# Traditional Dobok...



## Tae Kwon Dave (Jul 5, 2007)

Hi to all!
A question : why the traditional dobok of tang soo do or traditional taekwondo or korean karate has the black trimming, on the bottom, in the front and on the sleeves, like my avatar?


----------



## JT_the_Ninja (Jul 5, 2007)

I'll let those more experienced and knowledgeable than me answer the why, but I'll just note that, as far as I know, it's just a designation of dan status. Also, it's technically midnight blue, not black.

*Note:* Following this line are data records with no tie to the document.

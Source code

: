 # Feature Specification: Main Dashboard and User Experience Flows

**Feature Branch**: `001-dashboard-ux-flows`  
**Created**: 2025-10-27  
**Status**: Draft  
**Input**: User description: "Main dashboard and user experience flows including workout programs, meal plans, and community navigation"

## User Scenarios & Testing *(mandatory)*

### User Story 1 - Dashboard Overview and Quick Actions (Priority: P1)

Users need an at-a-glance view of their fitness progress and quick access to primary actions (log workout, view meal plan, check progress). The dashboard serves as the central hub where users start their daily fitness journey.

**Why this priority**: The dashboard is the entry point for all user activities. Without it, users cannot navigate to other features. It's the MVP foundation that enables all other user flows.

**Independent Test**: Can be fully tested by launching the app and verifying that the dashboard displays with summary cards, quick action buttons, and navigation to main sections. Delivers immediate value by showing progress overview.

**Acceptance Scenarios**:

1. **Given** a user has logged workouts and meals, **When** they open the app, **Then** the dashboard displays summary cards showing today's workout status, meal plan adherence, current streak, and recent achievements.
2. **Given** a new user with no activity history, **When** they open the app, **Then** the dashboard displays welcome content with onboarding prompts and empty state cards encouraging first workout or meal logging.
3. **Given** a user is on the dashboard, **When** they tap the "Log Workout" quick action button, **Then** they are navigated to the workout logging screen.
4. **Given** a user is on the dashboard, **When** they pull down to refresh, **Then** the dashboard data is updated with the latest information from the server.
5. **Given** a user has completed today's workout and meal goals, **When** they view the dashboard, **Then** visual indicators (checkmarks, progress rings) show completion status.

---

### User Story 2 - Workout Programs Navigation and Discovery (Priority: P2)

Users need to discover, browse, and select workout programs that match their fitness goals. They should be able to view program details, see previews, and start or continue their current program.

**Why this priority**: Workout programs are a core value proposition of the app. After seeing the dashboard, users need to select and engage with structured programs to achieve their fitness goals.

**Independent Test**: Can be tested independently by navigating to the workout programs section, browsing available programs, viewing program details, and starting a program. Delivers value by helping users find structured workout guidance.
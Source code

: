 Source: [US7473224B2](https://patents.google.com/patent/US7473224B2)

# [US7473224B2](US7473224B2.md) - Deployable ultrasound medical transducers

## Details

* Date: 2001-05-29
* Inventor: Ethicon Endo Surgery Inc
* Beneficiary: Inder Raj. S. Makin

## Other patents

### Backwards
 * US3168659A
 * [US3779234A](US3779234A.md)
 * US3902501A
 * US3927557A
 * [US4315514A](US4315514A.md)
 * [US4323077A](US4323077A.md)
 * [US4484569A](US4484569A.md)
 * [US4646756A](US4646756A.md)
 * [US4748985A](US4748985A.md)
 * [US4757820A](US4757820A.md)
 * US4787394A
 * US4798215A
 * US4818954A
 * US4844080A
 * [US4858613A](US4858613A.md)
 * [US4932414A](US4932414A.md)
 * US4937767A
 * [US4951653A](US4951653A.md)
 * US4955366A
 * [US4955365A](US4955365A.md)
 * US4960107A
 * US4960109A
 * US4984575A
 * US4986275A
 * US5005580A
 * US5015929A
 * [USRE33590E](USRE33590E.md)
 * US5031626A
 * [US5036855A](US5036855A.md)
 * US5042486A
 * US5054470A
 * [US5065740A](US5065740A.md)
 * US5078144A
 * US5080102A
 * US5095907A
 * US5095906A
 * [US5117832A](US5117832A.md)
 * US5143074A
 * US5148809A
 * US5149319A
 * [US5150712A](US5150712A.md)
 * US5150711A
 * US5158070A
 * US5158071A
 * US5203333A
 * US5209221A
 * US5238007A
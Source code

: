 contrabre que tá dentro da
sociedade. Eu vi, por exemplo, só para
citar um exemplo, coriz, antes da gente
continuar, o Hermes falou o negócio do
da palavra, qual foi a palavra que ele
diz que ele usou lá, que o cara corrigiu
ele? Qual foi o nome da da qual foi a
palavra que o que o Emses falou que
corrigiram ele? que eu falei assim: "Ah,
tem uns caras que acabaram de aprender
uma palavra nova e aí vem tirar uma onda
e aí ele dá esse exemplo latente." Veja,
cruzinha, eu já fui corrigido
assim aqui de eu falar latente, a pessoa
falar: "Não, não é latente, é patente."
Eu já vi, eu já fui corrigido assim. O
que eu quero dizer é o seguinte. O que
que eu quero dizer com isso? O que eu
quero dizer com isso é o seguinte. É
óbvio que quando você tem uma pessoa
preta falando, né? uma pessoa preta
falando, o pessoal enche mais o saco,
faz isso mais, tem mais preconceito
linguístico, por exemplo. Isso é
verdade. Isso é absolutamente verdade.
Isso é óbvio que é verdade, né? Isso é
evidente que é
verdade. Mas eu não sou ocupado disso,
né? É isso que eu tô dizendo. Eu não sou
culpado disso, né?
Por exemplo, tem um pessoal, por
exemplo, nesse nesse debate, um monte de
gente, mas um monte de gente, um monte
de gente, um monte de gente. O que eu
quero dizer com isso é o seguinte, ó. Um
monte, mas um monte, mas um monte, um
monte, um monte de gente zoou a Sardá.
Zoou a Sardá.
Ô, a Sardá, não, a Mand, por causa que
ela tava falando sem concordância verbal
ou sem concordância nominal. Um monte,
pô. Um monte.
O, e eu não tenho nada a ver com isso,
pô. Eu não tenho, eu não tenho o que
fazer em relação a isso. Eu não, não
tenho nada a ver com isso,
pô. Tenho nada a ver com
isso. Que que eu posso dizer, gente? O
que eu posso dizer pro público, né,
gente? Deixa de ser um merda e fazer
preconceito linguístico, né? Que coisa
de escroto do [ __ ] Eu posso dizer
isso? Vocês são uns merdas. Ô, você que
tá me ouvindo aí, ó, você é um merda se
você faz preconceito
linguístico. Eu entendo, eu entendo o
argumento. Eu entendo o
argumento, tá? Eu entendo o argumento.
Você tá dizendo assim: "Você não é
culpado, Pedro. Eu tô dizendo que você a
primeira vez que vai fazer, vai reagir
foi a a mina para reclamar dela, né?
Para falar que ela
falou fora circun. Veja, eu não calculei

All yours, TSD-encyclopedias.


----------



## Kacey (Jul 5, 2007)

JT_the_Ninja said:


> I'll let those more experienced and knowledgeable than me answer the why, but I'll just note that, as far as I know, it's just a designation of dan status. Also, it's technically midnight blue, not black.
> 
> All yours, TSD-encyclopedias.



Actually, in TKD, it's black   As JT said, it indicates rank - the trim around the bottom of the dobok jacket (in the ITF, anyway - anything I say here is based on ITF TKD) indicates that you are a black belt - it's added after 6 months of active training following promotion to I Dan.

The stripes down the sides of the legs indicate that you are a IV Dan or higher.

The stripes down the arm indicate you have successfully completed an International Instructor's course at IV Dan or higher; at least, that's how it started, although some ITF affiliates and off-shoots use it for all IV Dan and higher practitioners.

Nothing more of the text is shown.